The thickness of the drain 6 can also be effectively reduced by forming the groove 15' with an inverted shape from the center.
In addition, uneven heating of the shell 2 due to the influence of the drain 6 in one rotary drying drum I3 can be suppressed.

It should be noted that the rotary drying drum of the present invention is not limited to the above-described embodiments, but can also be applied to a system in which the siphon is integrally attached to the rotary drying drum, which departs from the gist of the invention.

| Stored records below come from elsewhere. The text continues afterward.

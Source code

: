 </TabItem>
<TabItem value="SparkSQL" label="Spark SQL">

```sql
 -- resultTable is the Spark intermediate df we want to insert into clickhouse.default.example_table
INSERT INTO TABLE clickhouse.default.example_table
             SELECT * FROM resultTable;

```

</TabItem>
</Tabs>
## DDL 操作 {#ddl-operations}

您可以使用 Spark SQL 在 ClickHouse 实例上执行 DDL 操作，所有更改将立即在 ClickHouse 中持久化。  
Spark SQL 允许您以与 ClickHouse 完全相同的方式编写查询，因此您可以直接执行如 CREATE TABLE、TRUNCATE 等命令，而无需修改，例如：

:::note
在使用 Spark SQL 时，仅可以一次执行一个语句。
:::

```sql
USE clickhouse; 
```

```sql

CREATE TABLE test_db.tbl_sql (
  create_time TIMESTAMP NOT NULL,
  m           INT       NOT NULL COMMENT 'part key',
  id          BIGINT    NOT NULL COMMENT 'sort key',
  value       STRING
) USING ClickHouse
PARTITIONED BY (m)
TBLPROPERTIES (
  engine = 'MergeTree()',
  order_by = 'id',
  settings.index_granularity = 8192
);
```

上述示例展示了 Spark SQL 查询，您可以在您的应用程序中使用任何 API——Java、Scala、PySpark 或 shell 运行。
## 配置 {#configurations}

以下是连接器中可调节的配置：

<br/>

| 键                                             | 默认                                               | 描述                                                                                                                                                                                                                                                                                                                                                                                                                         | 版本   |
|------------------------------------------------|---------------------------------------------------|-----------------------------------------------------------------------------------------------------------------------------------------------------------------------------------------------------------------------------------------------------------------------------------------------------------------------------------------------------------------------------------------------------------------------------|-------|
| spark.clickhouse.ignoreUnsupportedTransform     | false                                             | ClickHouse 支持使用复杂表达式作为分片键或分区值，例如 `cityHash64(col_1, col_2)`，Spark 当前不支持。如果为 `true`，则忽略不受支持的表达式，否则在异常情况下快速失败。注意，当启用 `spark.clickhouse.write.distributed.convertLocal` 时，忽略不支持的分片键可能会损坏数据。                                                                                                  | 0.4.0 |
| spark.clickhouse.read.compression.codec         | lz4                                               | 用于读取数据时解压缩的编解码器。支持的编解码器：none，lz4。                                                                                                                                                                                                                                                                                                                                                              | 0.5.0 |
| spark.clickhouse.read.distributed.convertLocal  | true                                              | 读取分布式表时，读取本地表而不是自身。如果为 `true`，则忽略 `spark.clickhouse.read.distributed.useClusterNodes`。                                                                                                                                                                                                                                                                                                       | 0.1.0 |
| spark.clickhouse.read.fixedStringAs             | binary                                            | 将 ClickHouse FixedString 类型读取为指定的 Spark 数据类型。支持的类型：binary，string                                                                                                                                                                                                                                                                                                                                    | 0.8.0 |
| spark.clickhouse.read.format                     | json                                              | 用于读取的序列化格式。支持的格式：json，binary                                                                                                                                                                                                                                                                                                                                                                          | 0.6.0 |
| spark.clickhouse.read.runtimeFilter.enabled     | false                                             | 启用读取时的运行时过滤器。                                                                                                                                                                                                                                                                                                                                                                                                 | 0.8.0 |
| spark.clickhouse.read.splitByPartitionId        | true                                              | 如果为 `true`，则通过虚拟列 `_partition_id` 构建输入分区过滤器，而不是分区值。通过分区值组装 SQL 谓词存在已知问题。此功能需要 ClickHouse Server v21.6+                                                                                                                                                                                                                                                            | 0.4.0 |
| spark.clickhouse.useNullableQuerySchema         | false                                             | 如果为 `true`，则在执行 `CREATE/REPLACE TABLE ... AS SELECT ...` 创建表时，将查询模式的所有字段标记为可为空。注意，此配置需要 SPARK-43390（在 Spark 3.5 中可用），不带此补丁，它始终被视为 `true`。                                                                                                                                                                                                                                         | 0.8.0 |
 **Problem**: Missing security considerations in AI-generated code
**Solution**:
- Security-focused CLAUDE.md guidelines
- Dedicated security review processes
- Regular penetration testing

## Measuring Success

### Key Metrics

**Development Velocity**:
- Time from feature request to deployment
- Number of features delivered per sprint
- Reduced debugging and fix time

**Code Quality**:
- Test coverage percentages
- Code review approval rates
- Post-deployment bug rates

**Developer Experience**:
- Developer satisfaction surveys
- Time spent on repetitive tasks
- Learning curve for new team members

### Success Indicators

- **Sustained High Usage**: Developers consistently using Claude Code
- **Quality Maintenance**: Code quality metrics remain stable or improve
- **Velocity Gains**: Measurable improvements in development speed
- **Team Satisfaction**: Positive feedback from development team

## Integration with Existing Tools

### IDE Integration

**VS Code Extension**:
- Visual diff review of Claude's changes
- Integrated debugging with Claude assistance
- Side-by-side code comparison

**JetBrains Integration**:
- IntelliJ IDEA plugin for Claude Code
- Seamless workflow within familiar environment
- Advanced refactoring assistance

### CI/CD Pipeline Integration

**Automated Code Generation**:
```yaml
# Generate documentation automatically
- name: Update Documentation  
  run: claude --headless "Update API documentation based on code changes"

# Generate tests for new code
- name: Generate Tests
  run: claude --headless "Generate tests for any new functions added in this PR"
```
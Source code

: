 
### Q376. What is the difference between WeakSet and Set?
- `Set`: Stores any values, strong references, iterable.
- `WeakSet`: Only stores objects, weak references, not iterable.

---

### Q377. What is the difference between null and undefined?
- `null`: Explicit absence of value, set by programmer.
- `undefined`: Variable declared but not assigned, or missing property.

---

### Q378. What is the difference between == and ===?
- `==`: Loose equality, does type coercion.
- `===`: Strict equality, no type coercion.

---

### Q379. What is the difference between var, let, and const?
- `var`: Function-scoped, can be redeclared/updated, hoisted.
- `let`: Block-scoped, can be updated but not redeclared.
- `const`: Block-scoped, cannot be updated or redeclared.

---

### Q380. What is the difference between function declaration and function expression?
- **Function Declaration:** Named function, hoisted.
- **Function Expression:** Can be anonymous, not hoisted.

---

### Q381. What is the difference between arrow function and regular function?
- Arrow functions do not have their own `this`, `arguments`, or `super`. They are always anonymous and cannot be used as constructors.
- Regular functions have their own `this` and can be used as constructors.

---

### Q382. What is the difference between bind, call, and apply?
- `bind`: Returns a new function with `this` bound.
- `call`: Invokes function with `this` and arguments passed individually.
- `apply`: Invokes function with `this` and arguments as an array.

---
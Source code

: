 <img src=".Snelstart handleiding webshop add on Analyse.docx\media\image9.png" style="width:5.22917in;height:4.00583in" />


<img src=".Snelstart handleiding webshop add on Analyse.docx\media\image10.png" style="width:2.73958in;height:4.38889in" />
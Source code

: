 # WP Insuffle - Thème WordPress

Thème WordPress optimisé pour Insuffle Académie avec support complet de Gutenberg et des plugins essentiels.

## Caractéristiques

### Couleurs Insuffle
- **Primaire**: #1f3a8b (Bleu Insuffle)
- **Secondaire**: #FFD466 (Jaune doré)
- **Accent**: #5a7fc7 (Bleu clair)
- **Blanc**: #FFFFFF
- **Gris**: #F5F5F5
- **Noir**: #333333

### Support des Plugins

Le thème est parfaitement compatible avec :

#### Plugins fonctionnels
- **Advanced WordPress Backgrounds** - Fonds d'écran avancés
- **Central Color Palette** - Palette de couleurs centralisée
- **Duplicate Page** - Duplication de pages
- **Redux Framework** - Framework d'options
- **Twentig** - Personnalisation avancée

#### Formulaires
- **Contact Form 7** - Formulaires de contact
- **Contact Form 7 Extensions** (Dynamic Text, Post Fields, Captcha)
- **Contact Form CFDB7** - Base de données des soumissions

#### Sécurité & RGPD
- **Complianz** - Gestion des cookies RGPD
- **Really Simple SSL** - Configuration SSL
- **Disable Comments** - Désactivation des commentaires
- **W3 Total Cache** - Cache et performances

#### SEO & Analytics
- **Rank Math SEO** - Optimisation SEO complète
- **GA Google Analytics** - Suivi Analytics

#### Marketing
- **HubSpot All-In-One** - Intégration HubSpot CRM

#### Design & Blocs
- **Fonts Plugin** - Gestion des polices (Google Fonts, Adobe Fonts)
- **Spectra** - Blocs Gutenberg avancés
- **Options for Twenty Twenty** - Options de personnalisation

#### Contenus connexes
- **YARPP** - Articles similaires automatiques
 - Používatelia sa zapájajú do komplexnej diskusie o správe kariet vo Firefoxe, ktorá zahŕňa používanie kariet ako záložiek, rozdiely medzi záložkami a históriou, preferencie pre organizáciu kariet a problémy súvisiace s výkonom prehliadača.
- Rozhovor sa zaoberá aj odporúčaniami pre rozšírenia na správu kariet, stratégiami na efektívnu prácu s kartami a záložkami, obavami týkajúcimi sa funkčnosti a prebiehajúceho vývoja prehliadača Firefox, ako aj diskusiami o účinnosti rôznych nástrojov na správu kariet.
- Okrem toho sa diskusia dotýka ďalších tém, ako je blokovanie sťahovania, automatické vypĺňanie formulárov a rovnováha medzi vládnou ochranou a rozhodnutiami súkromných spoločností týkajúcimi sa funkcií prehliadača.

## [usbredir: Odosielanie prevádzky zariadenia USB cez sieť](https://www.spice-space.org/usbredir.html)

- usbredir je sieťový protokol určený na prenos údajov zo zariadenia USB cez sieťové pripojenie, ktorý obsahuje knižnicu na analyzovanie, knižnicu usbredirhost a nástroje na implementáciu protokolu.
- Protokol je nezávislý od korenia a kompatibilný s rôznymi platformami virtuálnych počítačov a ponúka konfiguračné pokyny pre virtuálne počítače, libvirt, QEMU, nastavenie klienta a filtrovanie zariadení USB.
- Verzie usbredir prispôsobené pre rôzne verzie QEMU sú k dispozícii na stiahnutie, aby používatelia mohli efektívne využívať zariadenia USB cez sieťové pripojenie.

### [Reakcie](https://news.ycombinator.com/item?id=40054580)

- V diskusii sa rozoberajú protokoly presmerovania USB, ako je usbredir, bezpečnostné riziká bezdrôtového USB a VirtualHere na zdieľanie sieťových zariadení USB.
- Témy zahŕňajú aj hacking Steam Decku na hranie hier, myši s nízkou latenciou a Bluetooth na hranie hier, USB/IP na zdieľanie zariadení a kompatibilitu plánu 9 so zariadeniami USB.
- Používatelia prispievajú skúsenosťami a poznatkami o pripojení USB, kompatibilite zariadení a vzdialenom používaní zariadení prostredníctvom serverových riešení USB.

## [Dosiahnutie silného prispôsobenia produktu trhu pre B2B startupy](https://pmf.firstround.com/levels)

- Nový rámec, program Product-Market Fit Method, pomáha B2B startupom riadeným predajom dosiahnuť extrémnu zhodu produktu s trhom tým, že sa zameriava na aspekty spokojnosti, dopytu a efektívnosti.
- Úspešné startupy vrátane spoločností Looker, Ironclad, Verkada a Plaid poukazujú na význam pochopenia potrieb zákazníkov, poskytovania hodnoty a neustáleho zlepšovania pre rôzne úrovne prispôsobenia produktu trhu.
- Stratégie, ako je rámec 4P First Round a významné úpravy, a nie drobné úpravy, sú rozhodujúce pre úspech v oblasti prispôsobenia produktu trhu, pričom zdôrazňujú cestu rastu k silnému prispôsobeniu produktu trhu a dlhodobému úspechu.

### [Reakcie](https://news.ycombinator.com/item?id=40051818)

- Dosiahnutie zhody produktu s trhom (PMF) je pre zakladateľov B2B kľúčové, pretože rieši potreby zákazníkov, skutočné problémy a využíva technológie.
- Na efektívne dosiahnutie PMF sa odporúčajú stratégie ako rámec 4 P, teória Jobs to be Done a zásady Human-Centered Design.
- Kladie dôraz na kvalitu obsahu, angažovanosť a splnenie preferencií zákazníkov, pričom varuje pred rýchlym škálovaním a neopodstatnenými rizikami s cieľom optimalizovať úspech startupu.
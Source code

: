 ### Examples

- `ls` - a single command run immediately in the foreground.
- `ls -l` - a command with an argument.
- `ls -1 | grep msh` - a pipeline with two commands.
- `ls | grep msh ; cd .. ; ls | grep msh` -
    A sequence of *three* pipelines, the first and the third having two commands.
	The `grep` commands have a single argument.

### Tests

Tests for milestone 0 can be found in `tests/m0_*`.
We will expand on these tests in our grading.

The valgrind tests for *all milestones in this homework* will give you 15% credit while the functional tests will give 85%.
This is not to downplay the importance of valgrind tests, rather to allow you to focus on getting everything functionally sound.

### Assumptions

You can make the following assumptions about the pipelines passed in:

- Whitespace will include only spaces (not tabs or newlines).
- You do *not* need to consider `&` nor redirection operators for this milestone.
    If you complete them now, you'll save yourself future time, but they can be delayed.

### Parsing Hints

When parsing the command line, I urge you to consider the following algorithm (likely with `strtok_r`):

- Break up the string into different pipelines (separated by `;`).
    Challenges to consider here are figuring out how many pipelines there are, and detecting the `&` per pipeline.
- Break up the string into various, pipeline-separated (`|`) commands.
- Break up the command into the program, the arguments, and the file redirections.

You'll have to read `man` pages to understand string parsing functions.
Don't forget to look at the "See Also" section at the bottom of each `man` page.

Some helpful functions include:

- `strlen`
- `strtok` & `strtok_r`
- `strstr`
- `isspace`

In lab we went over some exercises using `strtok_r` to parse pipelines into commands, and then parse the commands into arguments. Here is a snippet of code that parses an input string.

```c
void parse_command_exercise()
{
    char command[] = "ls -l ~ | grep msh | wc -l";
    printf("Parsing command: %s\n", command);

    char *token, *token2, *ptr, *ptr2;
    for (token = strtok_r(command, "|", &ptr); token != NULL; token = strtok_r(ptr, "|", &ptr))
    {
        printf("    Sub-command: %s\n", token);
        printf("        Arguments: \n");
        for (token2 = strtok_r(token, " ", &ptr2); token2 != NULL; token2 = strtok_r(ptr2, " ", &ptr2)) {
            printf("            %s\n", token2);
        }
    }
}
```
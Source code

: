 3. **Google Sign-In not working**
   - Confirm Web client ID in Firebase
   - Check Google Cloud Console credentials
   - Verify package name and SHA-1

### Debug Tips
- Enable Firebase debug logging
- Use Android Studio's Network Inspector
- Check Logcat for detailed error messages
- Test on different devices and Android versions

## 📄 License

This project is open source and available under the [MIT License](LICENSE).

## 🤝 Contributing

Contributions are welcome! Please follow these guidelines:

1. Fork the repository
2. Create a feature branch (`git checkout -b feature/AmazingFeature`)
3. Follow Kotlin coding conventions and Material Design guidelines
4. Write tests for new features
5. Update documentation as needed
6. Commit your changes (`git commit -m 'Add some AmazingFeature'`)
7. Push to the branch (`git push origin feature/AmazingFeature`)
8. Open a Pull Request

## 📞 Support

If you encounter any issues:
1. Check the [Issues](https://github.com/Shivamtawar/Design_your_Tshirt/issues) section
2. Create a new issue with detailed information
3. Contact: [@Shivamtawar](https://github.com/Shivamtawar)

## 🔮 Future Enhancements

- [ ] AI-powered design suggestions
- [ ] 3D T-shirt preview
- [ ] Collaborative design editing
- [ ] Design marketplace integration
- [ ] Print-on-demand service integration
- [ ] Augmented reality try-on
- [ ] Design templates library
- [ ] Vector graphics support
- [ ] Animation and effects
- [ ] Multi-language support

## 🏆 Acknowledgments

Of course, various changes can be made within the scope.

[Effects of the Invention] As explained above, according to the rotary drying drum of the present invention, the drain on the inner peripheral surface of the rotary drying drum can be swept away in the axial direction of the drum, thereby applying centrifugal force to the inner peripheral surface. As a result, the thickness of the retained condensate can be made much thinner than in the past, and the excellent effect of significantly improving the thermal conductivity for transmitting the amount of heat from the steam to the wet paper can be achieved.

[Brief explanation of the drawing]

Fig. 1 is a front view of one embodiment of the present invention, Fig. 2 is a sectional view taken from the direction ■-■ in Fig. 1 with a sense of perspective, and Fig. 3 is a view of a shell showing an example of a siphon. 4 is an enlarged perspective view of the siphon, FIG. 5 is a front view showing a modification of the present invention, and FIG. 6 is a diagram showing another embodiment of the present invention as shown in FIG. A cross-sectional view with perspective from the ■−■ direction of
FIG. 7 is a front view showing an example of a conventional example, FIG. 8 is a perspective view showing a simplified wet paper drying process, and FIG. 9 is an explanatory diagram showing a graph of heat conduction of steam heat. In the figure, 6 is a drain, 9.9' is a thermorim, 12 is a steam inlet, 13 is a rotary drying drum, and 15.15' is a groove.

Claims (1)

[Claims] 1) A rotary drying drum that introduces steam into the drum, heats it, and rotates the wet paper along the outer periphery of the drum to dry the wet paper. On the inner surface,
A rotary drying drum characterized by a plurality of spirally arranged thermorims that turn the drain into a whirlpool. 2) In a rotary drying drum that introduces steam into the interior and heats it, and rotates and dries the wet paper while contacting the wet paper along its outer periphery, on the inner circumferential surface of the rotary drying drum,
A rotary drying drum characterized by a plurality of spiral grooves that turn the drain into a whirlpool.